### BRIEF
Find the lines of data that contain the string "helloworld", then list them.

[[ MATERIAL SHOWN, beginning ]]

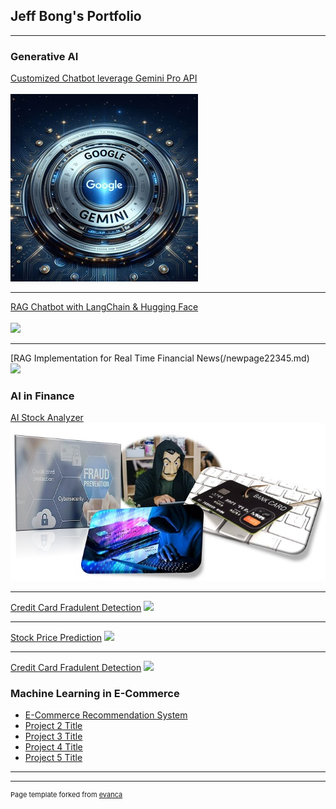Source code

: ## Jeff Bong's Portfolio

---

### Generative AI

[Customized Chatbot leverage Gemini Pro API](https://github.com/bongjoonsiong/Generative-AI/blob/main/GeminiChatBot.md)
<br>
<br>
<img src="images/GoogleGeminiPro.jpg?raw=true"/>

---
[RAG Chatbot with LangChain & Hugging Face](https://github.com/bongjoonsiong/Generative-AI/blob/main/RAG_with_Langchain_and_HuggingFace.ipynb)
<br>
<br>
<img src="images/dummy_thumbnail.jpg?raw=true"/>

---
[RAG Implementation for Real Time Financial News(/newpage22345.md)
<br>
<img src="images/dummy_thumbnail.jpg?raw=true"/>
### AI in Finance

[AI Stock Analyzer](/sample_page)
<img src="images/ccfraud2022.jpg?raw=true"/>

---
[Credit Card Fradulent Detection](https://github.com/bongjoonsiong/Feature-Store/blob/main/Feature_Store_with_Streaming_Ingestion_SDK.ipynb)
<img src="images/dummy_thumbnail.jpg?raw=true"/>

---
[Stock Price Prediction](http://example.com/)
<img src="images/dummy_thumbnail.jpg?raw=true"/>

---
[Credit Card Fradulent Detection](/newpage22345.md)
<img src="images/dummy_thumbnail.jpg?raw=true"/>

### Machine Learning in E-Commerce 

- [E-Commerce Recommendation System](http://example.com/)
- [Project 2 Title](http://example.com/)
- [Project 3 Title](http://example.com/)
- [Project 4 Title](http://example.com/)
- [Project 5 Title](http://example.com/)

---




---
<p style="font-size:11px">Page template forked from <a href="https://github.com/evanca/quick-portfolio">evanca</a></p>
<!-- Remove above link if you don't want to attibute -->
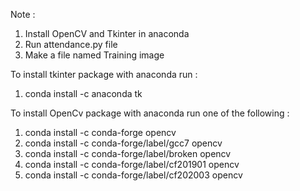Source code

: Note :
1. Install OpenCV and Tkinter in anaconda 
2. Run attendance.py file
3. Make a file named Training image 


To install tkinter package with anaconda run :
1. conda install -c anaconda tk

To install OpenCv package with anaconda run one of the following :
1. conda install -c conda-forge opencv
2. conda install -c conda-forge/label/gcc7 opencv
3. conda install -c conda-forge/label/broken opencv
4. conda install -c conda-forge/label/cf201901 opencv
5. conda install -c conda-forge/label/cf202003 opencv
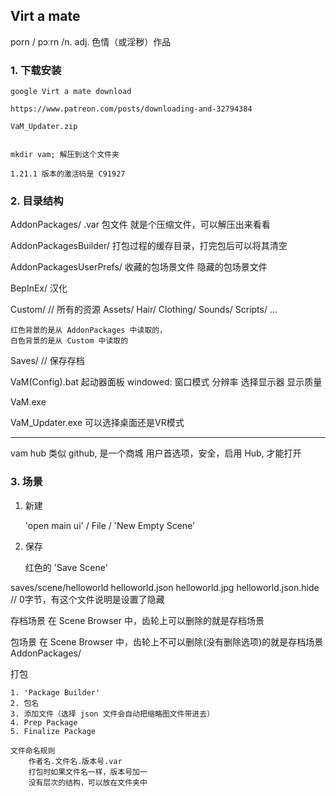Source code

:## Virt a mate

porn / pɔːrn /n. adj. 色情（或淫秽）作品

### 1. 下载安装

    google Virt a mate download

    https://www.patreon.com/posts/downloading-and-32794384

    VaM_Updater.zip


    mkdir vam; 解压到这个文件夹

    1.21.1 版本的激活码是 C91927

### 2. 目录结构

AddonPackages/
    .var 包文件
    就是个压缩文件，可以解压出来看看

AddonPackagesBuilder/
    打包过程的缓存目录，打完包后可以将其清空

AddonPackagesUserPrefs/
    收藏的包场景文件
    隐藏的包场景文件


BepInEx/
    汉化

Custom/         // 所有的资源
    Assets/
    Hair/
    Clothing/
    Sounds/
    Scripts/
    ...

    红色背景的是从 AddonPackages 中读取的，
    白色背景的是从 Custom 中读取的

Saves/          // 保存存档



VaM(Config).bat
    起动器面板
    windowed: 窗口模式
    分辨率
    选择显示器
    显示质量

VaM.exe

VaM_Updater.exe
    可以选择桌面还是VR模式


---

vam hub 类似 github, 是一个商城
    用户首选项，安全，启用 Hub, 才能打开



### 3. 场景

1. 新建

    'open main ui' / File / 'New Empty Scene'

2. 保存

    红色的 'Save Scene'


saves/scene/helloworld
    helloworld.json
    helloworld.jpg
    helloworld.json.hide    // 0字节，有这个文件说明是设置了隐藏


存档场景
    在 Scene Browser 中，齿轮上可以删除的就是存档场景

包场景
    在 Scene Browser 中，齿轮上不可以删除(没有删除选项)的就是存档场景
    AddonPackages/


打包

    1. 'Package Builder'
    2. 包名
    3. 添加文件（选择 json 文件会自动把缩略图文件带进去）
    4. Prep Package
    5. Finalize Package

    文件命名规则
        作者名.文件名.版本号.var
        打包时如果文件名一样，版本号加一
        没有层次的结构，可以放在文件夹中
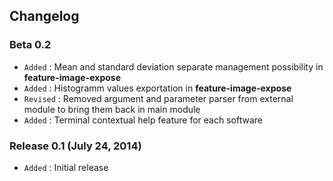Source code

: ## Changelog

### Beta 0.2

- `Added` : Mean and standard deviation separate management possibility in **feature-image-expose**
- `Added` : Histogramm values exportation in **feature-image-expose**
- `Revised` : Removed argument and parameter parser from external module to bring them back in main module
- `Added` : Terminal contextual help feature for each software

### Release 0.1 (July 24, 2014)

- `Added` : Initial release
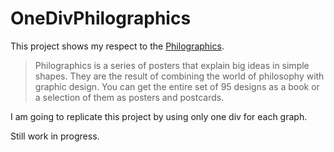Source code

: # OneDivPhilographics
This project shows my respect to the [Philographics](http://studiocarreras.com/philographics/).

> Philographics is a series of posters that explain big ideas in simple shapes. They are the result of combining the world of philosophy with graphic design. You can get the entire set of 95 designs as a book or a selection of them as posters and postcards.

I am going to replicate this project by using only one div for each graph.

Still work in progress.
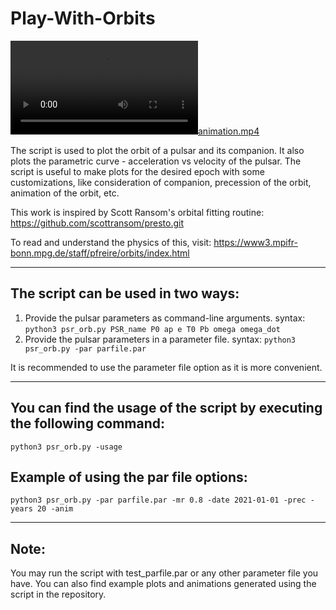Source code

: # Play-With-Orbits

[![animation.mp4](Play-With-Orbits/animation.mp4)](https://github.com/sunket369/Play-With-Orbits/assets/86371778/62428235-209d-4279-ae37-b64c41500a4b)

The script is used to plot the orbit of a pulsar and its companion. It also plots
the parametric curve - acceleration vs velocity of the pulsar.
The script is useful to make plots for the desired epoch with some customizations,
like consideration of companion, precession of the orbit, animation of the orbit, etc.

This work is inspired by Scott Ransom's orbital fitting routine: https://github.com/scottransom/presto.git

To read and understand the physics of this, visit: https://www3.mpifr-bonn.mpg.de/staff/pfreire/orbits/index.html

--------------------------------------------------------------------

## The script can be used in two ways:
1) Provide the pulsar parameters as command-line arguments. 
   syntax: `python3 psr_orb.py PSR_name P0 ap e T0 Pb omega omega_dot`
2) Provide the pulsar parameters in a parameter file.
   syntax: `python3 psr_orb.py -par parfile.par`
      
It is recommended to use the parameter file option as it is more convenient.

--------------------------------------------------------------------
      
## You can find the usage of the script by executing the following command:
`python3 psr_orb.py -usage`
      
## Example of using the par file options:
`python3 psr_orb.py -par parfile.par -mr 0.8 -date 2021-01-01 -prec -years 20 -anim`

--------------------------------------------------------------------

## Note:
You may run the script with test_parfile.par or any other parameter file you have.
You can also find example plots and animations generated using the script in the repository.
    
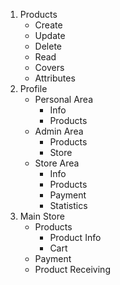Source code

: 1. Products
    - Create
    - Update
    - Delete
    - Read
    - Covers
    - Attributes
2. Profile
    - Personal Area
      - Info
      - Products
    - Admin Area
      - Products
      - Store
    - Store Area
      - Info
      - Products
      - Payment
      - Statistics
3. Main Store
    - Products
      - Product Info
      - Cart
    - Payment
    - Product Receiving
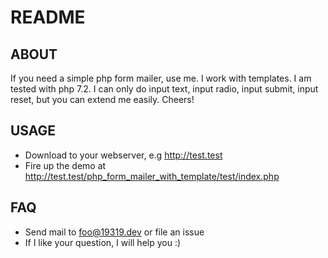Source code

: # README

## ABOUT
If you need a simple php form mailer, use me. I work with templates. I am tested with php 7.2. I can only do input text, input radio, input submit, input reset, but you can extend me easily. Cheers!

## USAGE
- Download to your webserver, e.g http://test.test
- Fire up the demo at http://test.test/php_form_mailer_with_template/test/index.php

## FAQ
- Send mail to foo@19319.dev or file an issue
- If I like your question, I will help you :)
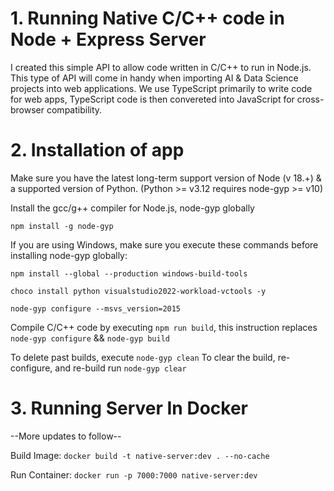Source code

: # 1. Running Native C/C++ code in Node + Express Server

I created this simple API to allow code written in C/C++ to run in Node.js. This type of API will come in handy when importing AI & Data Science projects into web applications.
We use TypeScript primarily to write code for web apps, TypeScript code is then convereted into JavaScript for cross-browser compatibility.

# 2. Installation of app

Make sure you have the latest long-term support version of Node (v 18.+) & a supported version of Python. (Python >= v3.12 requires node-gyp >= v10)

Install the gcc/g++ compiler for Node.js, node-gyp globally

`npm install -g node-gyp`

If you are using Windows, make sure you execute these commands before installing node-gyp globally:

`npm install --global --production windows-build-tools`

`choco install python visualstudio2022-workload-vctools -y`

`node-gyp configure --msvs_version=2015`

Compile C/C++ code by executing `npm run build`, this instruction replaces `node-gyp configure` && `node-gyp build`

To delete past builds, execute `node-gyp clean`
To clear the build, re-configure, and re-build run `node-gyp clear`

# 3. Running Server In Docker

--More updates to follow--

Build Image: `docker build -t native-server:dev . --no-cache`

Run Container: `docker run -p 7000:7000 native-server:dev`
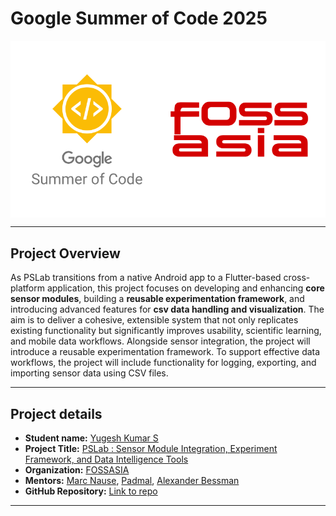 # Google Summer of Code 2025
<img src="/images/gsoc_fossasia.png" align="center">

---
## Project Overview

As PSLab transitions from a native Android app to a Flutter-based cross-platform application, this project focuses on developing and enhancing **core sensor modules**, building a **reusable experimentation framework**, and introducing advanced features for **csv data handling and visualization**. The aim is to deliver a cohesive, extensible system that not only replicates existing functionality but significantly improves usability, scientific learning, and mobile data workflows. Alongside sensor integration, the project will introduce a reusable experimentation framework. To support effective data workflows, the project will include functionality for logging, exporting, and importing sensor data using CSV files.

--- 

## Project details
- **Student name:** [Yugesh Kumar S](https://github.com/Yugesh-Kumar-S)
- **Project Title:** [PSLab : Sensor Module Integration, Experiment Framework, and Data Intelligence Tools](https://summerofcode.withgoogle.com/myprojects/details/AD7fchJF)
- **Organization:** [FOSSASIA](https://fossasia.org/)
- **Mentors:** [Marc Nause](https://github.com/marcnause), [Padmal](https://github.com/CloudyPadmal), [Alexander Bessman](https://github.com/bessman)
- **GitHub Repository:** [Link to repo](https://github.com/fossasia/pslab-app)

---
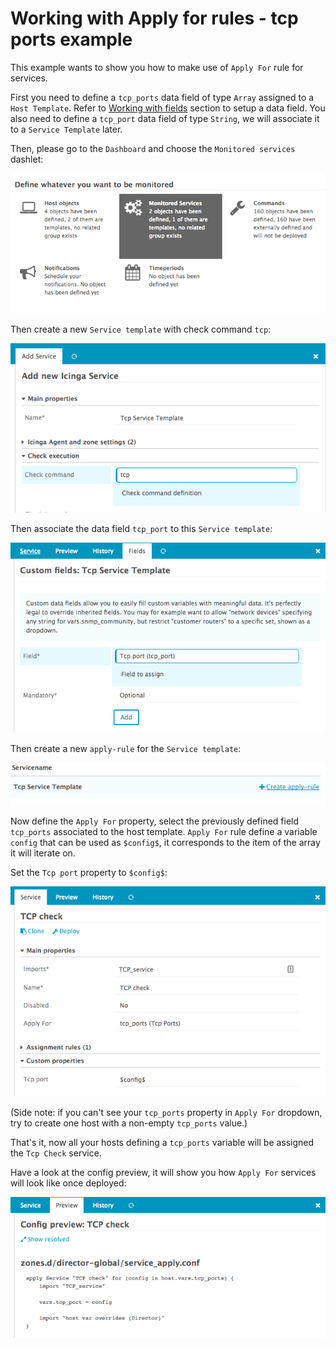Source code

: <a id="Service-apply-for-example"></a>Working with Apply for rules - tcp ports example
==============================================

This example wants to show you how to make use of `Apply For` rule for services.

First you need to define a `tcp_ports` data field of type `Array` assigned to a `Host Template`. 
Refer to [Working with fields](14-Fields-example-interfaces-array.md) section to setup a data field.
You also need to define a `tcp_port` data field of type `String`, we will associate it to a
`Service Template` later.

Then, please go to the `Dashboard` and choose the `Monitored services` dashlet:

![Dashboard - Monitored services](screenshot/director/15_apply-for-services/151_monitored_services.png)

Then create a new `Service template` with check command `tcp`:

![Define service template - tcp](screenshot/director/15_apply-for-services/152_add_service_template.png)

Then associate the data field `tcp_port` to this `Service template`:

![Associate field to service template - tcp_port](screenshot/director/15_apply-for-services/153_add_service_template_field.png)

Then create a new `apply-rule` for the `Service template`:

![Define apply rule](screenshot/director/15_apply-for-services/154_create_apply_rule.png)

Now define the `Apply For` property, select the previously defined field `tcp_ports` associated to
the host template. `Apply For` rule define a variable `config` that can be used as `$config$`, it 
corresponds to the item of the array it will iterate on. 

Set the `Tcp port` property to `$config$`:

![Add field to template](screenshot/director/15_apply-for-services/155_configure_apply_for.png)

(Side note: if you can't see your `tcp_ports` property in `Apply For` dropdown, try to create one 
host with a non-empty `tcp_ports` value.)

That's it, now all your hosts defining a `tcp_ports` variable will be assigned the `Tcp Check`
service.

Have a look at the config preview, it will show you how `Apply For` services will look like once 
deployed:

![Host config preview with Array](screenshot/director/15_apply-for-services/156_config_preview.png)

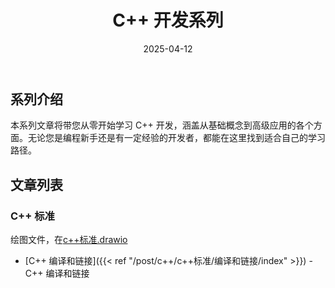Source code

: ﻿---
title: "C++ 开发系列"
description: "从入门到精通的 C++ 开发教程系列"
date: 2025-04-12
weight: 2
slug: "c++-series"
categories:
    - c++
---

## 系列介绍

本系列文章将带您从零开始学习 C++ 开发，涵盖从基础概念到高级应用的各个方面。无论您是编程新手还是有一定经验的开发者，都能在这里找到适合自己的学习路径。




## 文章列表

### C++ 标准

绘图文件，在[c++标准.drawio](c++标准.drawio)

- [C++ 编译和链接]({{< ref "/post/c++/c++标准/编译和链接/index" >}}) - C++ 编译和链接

[[ MATERIAL SHOWN, end ]]

### ANSWER SECTION
saves/scene/helloworld
    helloworld.json
    helloworld.jpg
    helloworld.json.hide    // 0字节，有这个文件说明是设置了隐藏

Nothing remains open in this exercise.